**Data records**
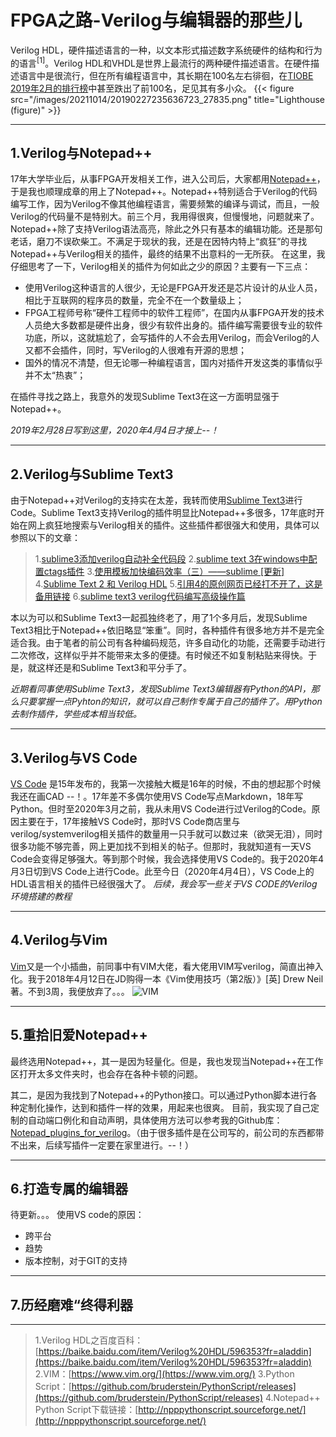 # FPGA之路-Verilog与编辑器的那些儿



Verilog HDL，硬件描述语言的一种，以文本形式描述数字系统硬件的结构和行为的语言<sup>[1]</sup>。Verilog HDL和VHDL是世界上最流行的两种硬件描述语言。在硬件描述语言中是很流行，但在所有编程语言中，其长期在100名左右徘徊，在[TIOBE 2019年2月的排行榜](https://www.tiobe.com/tiobe-index/)中甚至跌出了前100名，足见其有多小众。
{{< figure src="/images/20211014/20190227235636723_27835.png" title="Lighthouse (figure)" >}}


---
##  1.Verilog与Notepad++ 

17年大学毕业后，从事FPGA开发相关工作，进入公司后，大家都用[Notepad++](https://notepad-plus-plus.org/)，于是我也顺理成章的用上了Notepad++。Notepad++特别适合于Verilog的代码编写工作，因为Verilog不像其他编程语言，需要频繁的编译与调试，而且，一般Verilog的代码量不是特别大。前三个月，我用得很爽，但慢慢地，问题就来了。Notepad++除了支持Verilog语法高亮，除此之外只有基本的编辑功能。还是那句老话，磨刀不误砍柴工。不满足于现状的我，还是在因特内特上“疯狂”的寻找Notepad++与Verilog相关的插件，最终的结果不出意料的一无所获。
在这里，我仔细思考了一下，Verilog相关的插件为何如此之少的原因？主要有一下三点：

- 使用Verilog这种语言的人很少，无论是FPGA开发还是芯片设计的从业人员，相比于互联网的程序员的数量，完全不在一个数量级上；
- FPGA工程师号称“硬件工程师中的软件工程师”，在国内从事FPGA开发的技术人员绝大多数都是硬件出身，很少有软件出身的。插件编写需要很专业的软件功底，所以，这就尴尬了，会写插件的人不会去用Verilog，而会Verilog的人又都不会插件，同时，写Verilog的人很难有开源的思想；
- 国外的情况不清楚，但无论哪一种编程语言，国内对插件开发这类的事情似乎并不太“热衷”；

在插件寻找之路上，我意外的发现Sublime Text3在这一方面明显强于Notepad++。

*2019年2月28日写到这里，2020年4月4日才接上--！*

---
##  2.Verilog与Sublime Text3
由于Notepad++对Verilog的支持实在太差，我转而使用[Sublime Text3](https://sublimetextcn.com/)进行Code。Sublime Text3支持Verilog的插件明显比Notepad++多很多，17年底时开始在网上疯狂地搜索与Verilog相关的插件。这些插件都很强大和使用，具体可以参照以下的文章：
> 1.[sublime3添加verilog自动补全代码段](https://blog.csdn.net/lx520aa/article/details/77848422)
> 2.[sublime text 3在windows中配置ctags插件](https://blog.csdn.net/lijing198997/article/details/47724749)
> 3.[使用模板加快编码效率（三）——sublime [更新]](https://blog.csdn.net/k331922164/article/details/48092291)
> 4.[Sublime Text 2 和 Verilog HDL](http://quqian110.github.io/pages/2014107/04/sublime_text_2_and_verilog.html)
> 5.[引用4的原创网页已经打不开了，这是备用链接](https://blog.csdn.net/David_xtd/article/details/46373419)
> 6.[sublime text3 verilog代码编写高级操作篇](https://www.cnblogs.com/hqz68/p/9825785.html)

本以为可以和Sublime Text3一起孤独终老了，用了1个多月后，发现Sublime Text3相比于Notepad++依旧略显“笨重”。同时，各种插件有很多地方并不是完全适合我。由于笔者的前公司有各种编码规范，许多自动化的功能，还需要手动进行二次修改，这样似乎并不能带来太多的便捷。有时候还不如复制粘贴来得快。于是，就这样还是和Sublime Text3和平分手了。

*近期看同事使用Sublime Text3，发现Sublime Text3编辑器有Python的API，那么只要掌握一点Pyhton的知识，就可以自己制作专属于自己的插件了。用Python去制作插件，学些成本相当较低。*

--- 
##  3.Verilog与VS Code
[VS Code](https://code.visualstudio.com/) 是15年发布的，我第一次接触大概是16年的时候，不由的想起那个时候我还在画CAD --！。17年差不多偶尔使用VS Code写点Markdown，18年写Python。但时至2020年3月之前，我从未用VS Code进行过Verilog的Code。原因主要在于，17年接触VS Code时，那时VS Code商店里与verilog/systemverilog相关插件的数量用一只手就可以数过来（欲哭无泪），同时很多功能不够完善，网上更加找不到相关的帖子。但那时，我就知道有一天VS Code会变得足够强大。等到那个时候，我会选择使用VS Code的。我于2020年4月3日切到VS Code上进行Code。此至今日（2020年4月4日），VS Code上的HDL语言相关的插件已经很强大了。
 *后续，我会写一些关于VS CODE的Verilog环境搭建的教程*
 
---
##  4.Verilog与Vim
[Vim](https://www.vim.org/)又是一个小插曲，前同事中有VIM大佬，看大佬用VIM写verilog，简直出神入化。我于2018年4月12日在JD购得一本《Vim使用技巧（第2版）》[英] Drew Neil著。不到3周，我便放弃了。。。
![VIM](_v_images/20200404152146872_17174.png)

---
##  5.重拾旧爱Notepad++
最终选用Notepad++，其一是因为轻量化。但是，我也发现当Notepad++在工作区打开太多文件夹时，也会存在各种卡顿的问题。

其二，是因为我找到了Notepad++的Python接口。可以通过Python脚本进行各种定制化操作，达到和插件一样的效果，用起来也很爽。
目前，我实现了自己定制的自动端口例化和自动声明，具体使用方法可以参考我的Github库：[Notepad_plugins_for_verilog](https://github.com/MineFujiko/Notepad_plugins_for_verilog)。（由于很多插件是在公司写的，前公司的东西都带不出来，后续写插件一定要在家里进行。--！）

---
##  6.打造专属的编辑器
待更新。。。
使用VS code的原因：
 - 跨平台
 - 趋势
 - 版本控制，对于GIT的支持

--- 

##  7.历经磨难“终得利器

---
> 1.Verilog HDL之百度百科：[https://baike.baidu.com/item/Verilog%20HDL/596353?fr=aladdin](https://baike.baidu.com/item/Verilog%20HDL/596353?fr=aladdin)
> 2.VIM：[https://www.vim.org/](https://www.vim.org/)
> 3.Python Script：[https://github.com/bruderstein/PythonScript/releases](https://github.com/bruderstein/PythonScript/releases)
> 4.Notepad++ Python Script下载链接：[http://npppythonscript.sourceforge.net/](http://npppythonscript.sourceforge.net/)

**Work item**
What you return must match the material above exactly, minus its pictures.

**Answer space**
 # FPGA之路-Verilog与编辑器的那些儿



Verilog HDL，硬件描述语言的一种，以文本形式描述数字系统硬件的结构和行为的语言<sup>[1]</sup>。Verilog HDL和VHDL是世界上最流行的两种硬件描述语言。在硬件描述语言中是很流行，但在所有编程语言中，其长期在100名左右徘徊，在[TIOBE 2019年2月的排行榜](https://www.tiobe.com/tiobe-index/)中甚至跌出了前100名，足见其有多小众。
{{< figure src="/images/20211014/20190227235636723_27835.png" title="Lighthouse (figure)" >}}


---
##  1.Verilog与Notepad++ 

17年大学毕业后，从事FPGA开发相关工作，进入公司后，大家都用[Notepad++](https://notepad-plus-plus.org/)，于是我也顺理成章的用上了Notepad++。Notepad++特别适合于Verilog的代码编写工作，因为Verilog不像其他编程语言，需要频繁的编译与调试，而且，一般Verilog的代码量不是特别大。前三个月，我用得很爽，但慢慢地，问题就来了。Notepad++除了支持Verilog语法高亮，除此之外只有基本的编辑功能。还是那句老话，磨刀不误砍柴工。不满足于现状的我，还是在因特内特上“疯狂”的寻找Notepad++与Verilog相关的插件，最终的结果不出意料的一无所获。
在这里，我仔细思考了一下，Verilog相关的插件为何如此之少的原因？主要有一下三点：

- 使用Verilog这种语言的人很少，无论是FPGA开发还是芯片设计的从业人员，相比于互联网的程序员的数量，完全不在一个数量级上；
- FPGA工程师号称“硬件工程师中的软件工程师”，在国内从事FPGA开发的技术人员绝大多数都是硬件出身，很少有软件出身的。插件编写需要很专业的软件功底，所以，这就尴尬了，会写插件的人不会去用Verilog，而会Verilog的人又都不会插件，同时，写Verilog的人很难有开源的思想；
- 国外的情况不清楚，但无论哪一种编程语言，国内对插件开发这类的事情似乎并不太“热衷”；

在插件寻找之路上，我意外的发现Sublime Text3在这一方面明显强于Notepad++。

*2019年2月28日写到这里，2020年4月4日才接上--！*

---
##  2.Verilog与Sublime Text3
由于Notepad++对Verilog的支持实在太差，我转而使用[Sublime Text3](https://sublimetextcn.com/)进行Code。Sublime Text3支持Verilog的插件明显比Notepad++多很多，17年底时开始在网上疯狂地搜索与Verilog相关的插件。这些插件都很强大和使用，具体可以参照以下的文章：
> 1.[sublime3添加verilog自动补全代码段](https://blog.csdn.net/lx520aa/article/details/77848422)
> 2.[sublime text 3在windows中配置ctags插件](https://blog.csdn.net/lijing198997/article/details/47724749)
> 3.[使用模板加快编码效率（三）——sublime [更新]](https://blog.csdn.net/k331922164/article/details/48092291)
> 4.[Sublime Text 2 和 Verilog HDL](http://quqian110.github.io/pages/2014107/04/sublime_text_2_and_verilog.html)
> 5.[引用4的原创网页已经打不开了，这是备用链接](https://blog.csdn.net/David_xtd/article/details/46373419)
> 6.[sublime text3 verilog代码编写高级操作篇](https://www.cnblogs.com/hqz68/p/9825785.html)

本以为可以和Sublime Text3一起孤独终老了，用了1个多月后，发现Sublime Text3相比于Notepad++依旧略显“笨重”。同时，各种插件有很多地方并不是完全适合我。由于笔者的前公司有各种编码规范，许多自动化的功能，还需要手动进行二次修改，这样似乎并不能带来太多的便捷。有时候还不如复制粘贴来得快。于是，就这样还是和Sublime Text3和平分手了。

*近期看同事使用Sublime Text3，发现Sublime Text3编辑器有Python的API，那么只要掌握一点Pyhton的知识，就可以自己制作专属于自己的插件了。用Python去制作插件，学些成本相当较低。*

--- 
##  3.Verilog与VS Code
[VS Code](https://code.visualstudio.com/) 是15年发布的，我第一次接触大概是16年的时候，不由的想起那个时候我还在画CAD --！。17年差不多偶尔使用VS Code写点Markdown，18年写Python。但时至2020年3月之前，我从未用VS Code进行过Verilog的Code。原因主要在于，17年接触VS Code时，那时VS Code商店里与verilog/systemverilog相关插件的数量用一只手就可以数过来（欲哭无泪），同时很多功能不够完善，网上更加找不到相关的帖子。但那时，我就知道有一天VS Code会变得足够强大。等到那个时候，我会选择使用VS Code的。我于2020年4月3日切到VS Code上进行Code。此至今日（2020年4月4日），VS Code上的HDL语言相关的插件已经很强大了。
 *后续，我会写一些关于VS CODE的Verilog环境搭建的教程*
 
---
##  4.Verilog与Vim
[Vim](https://www.vim.org/)又是一个小插曲，前同事中有VIM大佬，看大佬用VIM写verilog，简直出神入化。我于2018年4月12日在JD购得一本《Vim使用技巧（第2版）》[英] Drew Neil著。不到3周，我便放弃了。。。
![VIM](_v_images/20200404152146872_17174.png)

---
##  5.重拾旧爱Notepad++
最终选用Notepad++，其一是因为轻量化。但是，我也发现当Notepad++在工作区打开太多文件夹时，也会存在各种卡顿的问题。

其二，是因为我找到了Notepad++的Python接口。可以通过Python脚本进行各种定制化操作，达到和插件一样的效果，用起来也很爽。
目前，我实现了自己定制的自动端口例化和自动声明，具体使用方法可以参考我的Github库：[Notepad_plugins_for_verilog](https://github.com/MineFujiko/Notepad_plugins_for_verilog)。（由于很多插件是在公司写的，前公司的东西都带不出来，后续写插件一定要在家里进行。--！）

---
##  6.打造专属的编辑器
待更新。。。
使用VS code的原因：
 - 跨平台
 - 趋势
 - 版本控制，对于GIT的支持

--- 

##  7.历经磨难“终得利器

---
> 1.Verilog HDL之百度百科：[https://baike.baidu.com/item/Verilog%20HDL/596353?fr=aladdin](https://baike.baidu.com/item/Verilog%20HDL/596353?fr=aladdin)
> 2.VIM：[https://www.vim.org/](https://www.vim.org/)
> 3.Python Script：[https://github.com/bruderstein/PythonScript/releases](https://github.com/bruderstein/PythonScript/releases)
> 4.Notepad++ Python Script下载链接：[http://npppythonscript.sourceforge.net/](http://npppythonscript.sourceforge.net/)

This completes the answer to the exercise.